Quilting is a fabric art which involves stitching together layers of padding and fabric. Some sources suggest that the history of this art form may stretch back to about 3400 BCE. In colonial America, quilting was a way of displaying the fine needlework of the making and quilting was often the leisure time activity of wealthy women. In the United States, quilting did not become widespread until the 1840s when the industrial revolution made commercial fabrics easily available and affordable.
Shown below are some museum displays of quilting.
History Museum at Fort Missoula, Missoula, Montana
Necessity and Beauty is a display of quilts from the Museum’s permanent collection. According to the display:
“Initially overlooked as merely utilitarian women’s work and dismissed by the fine arts world as unworthy of consideration, quilting has in recent decades risen in esteem and now admired as objects of aesthetic beauty.”
According to the display:
“In the early 1900’s, to encourage sales, American tobacco companies inserted collectable novelty items into tobacco products. The novelties included a variety of textiles, with flannel flags of nations an especially popular subject. Quilters incorporated the collectible flags into their designs, with this style presenting a variety of national flags the most popular approach.”
According to the display:
“The Log Cabin quilt design dates from Abraham Lincoln’s 1860 “Log Cabin” campaign. This style introduced a new method of quilt-making calling for individual pieces of fabric, the logs of the cabin, to be sewn to an underlying piece of fabric as well as to each other.”
Wenatchee Valley Museum, Wenatchee, Washington
According to the display:
“The solid and print fabrics used are very typical of circa 1920-1930. Self-made applied bias binding is hand stitched to front, folded to back and hand stitched. Pieces of hexagons are hand pieced flowers, have a yellow center.”
Fort Steele Heritage Village, British Columbia
In the dining room of the Scandinavian-style house, volunteers were involved in finishing a large quilt.

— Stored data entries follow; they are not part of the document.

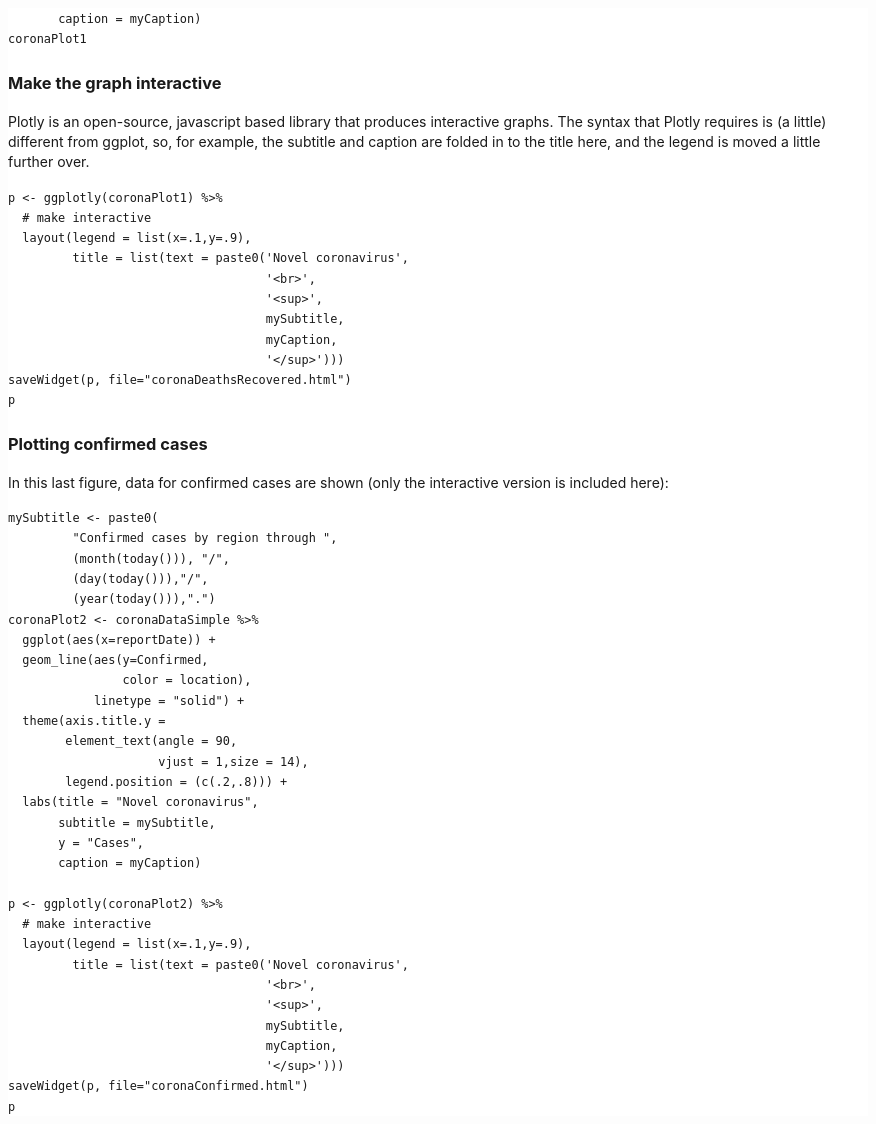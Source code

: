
 ```{r deathsrecovered}
       caption = myCaption)
coronaPlot1
```

### Make the graph interactive

Plotly is an open-source, javascript based library that produces interactive graphs. The syntax that Plotly requires is (a little) different from ggplot, so, for example, the subtitle and caption are folded in to the title here, and the legend is moved a little further over.

```{r confirmed}
p <- ggplotly(coronaPlot1) %>%
  # make interactive
  layout(legend = list(x=.1,y=.9),
         title = list(text = paste0('Novel coronavirus',
                                    '<br>',
                                    '<sup>',
                                    mySubtitle,
                                    myCaption,
                                    '</sup>')))
saveWidget(p, file="coronaDeathsRecovered.html")
p
```

### Plotting confirmed cases

In this last figure, data for confirmed cases are shown (only the interactive version is included here):

```{r}
mySubtitle <- paste0(
         "Confirmed cases by region through ",
         (month(today())), "/",
         (day(today())),"/",
         (year(today())),".")
coronaPlot2 <- coronaDataSimple %>%
  ggplot(aes(x=reportDate)) +
  geom_line(aes(y=Confirmed,
                color = location),
            linetype = "solid") +
  theme(axis.title.y =
        element_text(angle = 90,
                     vjust = 1,size = 14),
        legend.position = (c(.2,.8))) +
  labs(title = "Novel coronavirus",
       subtitle = mySubtitle,
       y = "Cases",
       caption = myCaption)

p <- ggplotly(coronaPlot2) %>%
  # make interactive
  layout(legend = list(x=.1,y=.9),
         title = list(text = paste0('Novel coronavirus',
                                    '<br>',
                                    '<sup>',
                                    mySubtitle,
                                    myCaption,
                                    '</sup>')))
saveWidget(p, file="coronaConfirmed.html")
p
```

Swan Valley Historical Museum, Condon, Montana
Presby House Museum, Goldendale, Washington
Fort Dalles Museum, The Dalles, Oregon
Sherman County Historical Museum, Moro, Oregon
Heritage Museum, Libby, Montana
Museums 201
Museums 201 provides a tour of similar museum exhibits from several museums. More from this series:
Museums 201: Ancient Beds (photo diary)
Museums 201: Sewing machines (photo diary)
Museums 201: Model railroad dioramas (photo diary)
Museums 201: Wood-fired kitchen ranges (photo diary)
Museums 201: Washing machines (photo diary)
Museums 201: Electric ranges and refrigerators (photo diary)
Museums 201: Wood-fired heating stoves (photo diary)
Museums 201: The blacksmith shop (photo diary)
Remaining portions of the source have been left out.